This is an old thread, but I finished building a 722RS today to use as a commuter bike, so I'll add a couple of things.

First, Leader was very prompt in shipping and I have no complaints at all about doing business with them. Everything arrived in good condition.

The $20 for the candy apple green metallic paint is worth it, by the way. Especially with the chromed fork.

The only thing that did not go well was threading the bottom bracket. According to Leader's website, the frame is ready to build and does not need facing, chasing, or reaming. In my case, that was not true. The right hand BB cup spun in easily by hand, but the left was a definite no-go. I had to take the frame to my LBS to have it chased and faced, after which everything was fine. This hurt the value part of the equation a little, but it's normal to chase the threads on a new frame anyway, so I wouldn't necessarily say it's a quality control issue. YMMV. The head tube was okay--headset pressed in without reaming. 

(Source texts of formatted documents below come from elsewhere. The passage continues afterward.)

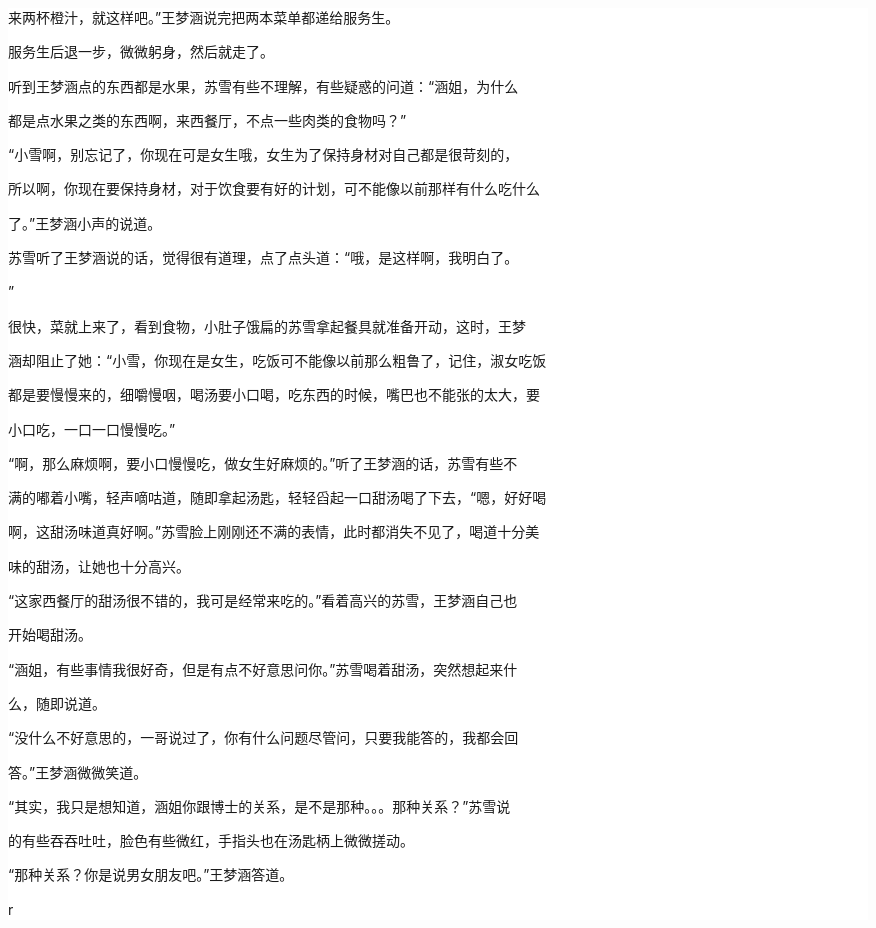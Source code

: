来两杯橙汁，就这样吧。”王梦涵说完把两本菜单都递给服务生。

服务生后退一步，微微躬身，然后就走了。



听到王梦涵点的东西都是水果，苏雪有些不理解，有些疑惑的问道：“涵姐，为什么

都是点水果之类的东西啊，来西餐厅，不点一些肉类的食物吗？”



“小雪啊，别忘记了，你现在可是女生哦，女生为了保持身材对自己都是很苛刻的，

所以啊，你现在要保持身材，对于饮食要有好的计划，可不能像以前那样有什么吃什么

了。”王梦涵小声的说道。



苏雪听了王梦涵说的话，觉得很有道理，点了点头道：“哦，是这样啊，我明白了。

”



很快，菜就上来了，看到食物，小肚子饿扁的苏雪拿起餐具就准备开动，这时，王梦

涵却阻止了她：“小雪，你现在是女生，吃饭可不能像以前那么粗鲁了，记住，淑女吃饭

都是要慢慢来的，细嚼慢咽，喝汤要小口喝，吃东西的时候，嘴巴也不能张的太大，要

小口吃，一口一口慢慢吃。”



“啊，那么麻烦啊，要小口慢慢吃，做女生好麻烦的。”听了王梦涵的话，苏雪有些不

满的嘟着小嘴，轻声嘀咕道，随即拿起汤匙，轻轻舀起一口甜汤喝了下去，“嗯，好好喝

啊，这甜汤味道真好啊。”苏雪脸上刚刚还不满的表情，此时都消失不见了，喝道十分美

味的甜汤，让她也十分高兴。



“这家西餐厅的甜汤很不错的，我可是经常来吃的。”看着高兴的苏雪，王梦涵自己也

开始喝甜汤。



“涵姐，有些事情我很好奇，但是有点不好意思问你。”苏雪喝着甜汤，突然想起来什

么，随即说道。



“没什么不好意思的，一哥说过了，你有什么问题尽管问，只要我能答的，我都会回

答。”王梦涵微微笑道。



“其实，我只是想知道，涵姐你跟博士的关系，是不是那种。。。那种关系？”苏雪说

的有些吞吞吐吐，脸色有些微红，手指头也在汤匙柄上微微搓动。

“那种关系？你是说男女朋友吧。”王梦涵答道。

r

Overall I am happy with the frame and fork. I'm no welder, but the welds look better in person than in some of the pictures I've seen. Much, much neater than you see on a lot of cheap aluminum frames. It's hard to say what kind of steel it is, but I'm guessing it's equivalent to Reynolds 525. It's described as "heat treated," but no details.

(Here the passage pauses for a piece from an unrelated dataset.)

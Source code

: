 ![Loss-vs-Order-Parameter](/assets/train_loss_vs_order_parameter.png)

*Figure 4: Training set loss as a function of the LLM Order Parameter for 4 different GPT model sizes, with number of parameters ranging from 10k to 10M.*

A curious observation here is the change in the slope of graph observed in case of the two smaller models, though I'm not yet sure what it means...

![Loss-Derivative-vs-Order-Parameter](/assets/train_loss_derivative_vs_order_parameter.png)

As I built it up, the whole bike weighs about 21.5 lbs (54 cm), this is with pretty ordinary components and no carbon anywhere. I will try to write more of a review some day after I get some experience with it.


----------



## PJ352 (Dec 5, 2007)

I'd be interested to see pics of the bike. Specifically, the welds.


----------



## holy cromoly (Nov 9, 2008)

PJ352 said:


> I'd be interested to see pics of the bike. Specifically, the welds.


Same here. Post pics when you have a moment.


----------



## tgeen (Oct 2, 2009)

holy cromoly said:


> Same here. Post pics when you have a moment.


Sorry to take so long to get back to this. It's a little bit hot these days in Phoenix and I've only had this bike out for 20-30 minutes at a time so far for short trips, plus one longer 2 hour ride last weekend. So, very limited experience so far. But this is what I ended up with, using mostly parts I had around the house...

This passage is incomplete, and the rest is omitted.